Check each line of the entries below for the string "what" and state how many lines have it, with no other text.

[The data]
##########

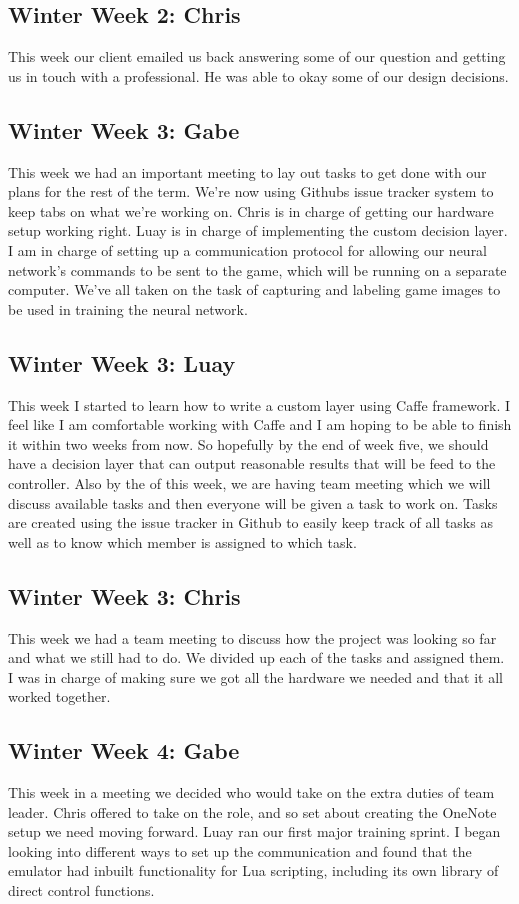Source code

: \documentclass[onecolumn, draftclsnofoot,10pt, compsoc]{IEEEtran}
\begin{document}
\subsection{Winter Week 2: Chris}
This week our client emailed us back answering some of our question and getting us in touch with a professional. He was able to okay some of our design decisions.
\subsection{Winter Week 3: Gabe}
This week we had an important meeting to lay out tasks to get done with our plans for the rest of the term. We're now using Githubs issue tracker system to keep tabs on what we're working on. Chris is in charge of getting our hardware setup working right. Luay is in charge of implementing the custom decision layer. I am in charge of setting up a communication protocol for allowing our neural network's commands to be sent to the game, which will be running on a separate computer. We've all taken on the task of capturing and labeling game images to be used in training the neural network.
\subsection{Winter Week 3: Luay}
This week I started to learn how to write a custom layer using Caffe framework. I feel like I am comfortable working with Caffe and I am hoping to be able to finish it within two weeks from now. So hopefully by the end of week five, we should have a decision layer that can output reasonable results that will be feed to the controller. Also by the of this week, we are having team meeting which we will discuss available tasks and then everyone will be given a task to work on. Tasks are created using the issue tracker in Github to easily keep track of all tasks as well as to know which member is assigned to which task.
\subsection{Winter Week 3: Chris}
This week we had a team meeting to discuss how the project was looking so far and what we still had to do. We divided up each of the tasks and assigned them. I was in charge of making sure we got all the hardware we needed and that it all worked together.
\subsection{Winter Week 4: Gabe}
This week in a meeting we decided who would take on the extra duties of team leader. Chris offered to take on the role, and so set about creating the OneNote setup we need moving forward. Luay ran our first major training sprint. I began looking into different ways to set up the communication and found that the emulator had inbuilt functionality for Lua scripting, including its own library of direct control functions.
\end{document}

##########

[Answer space] 2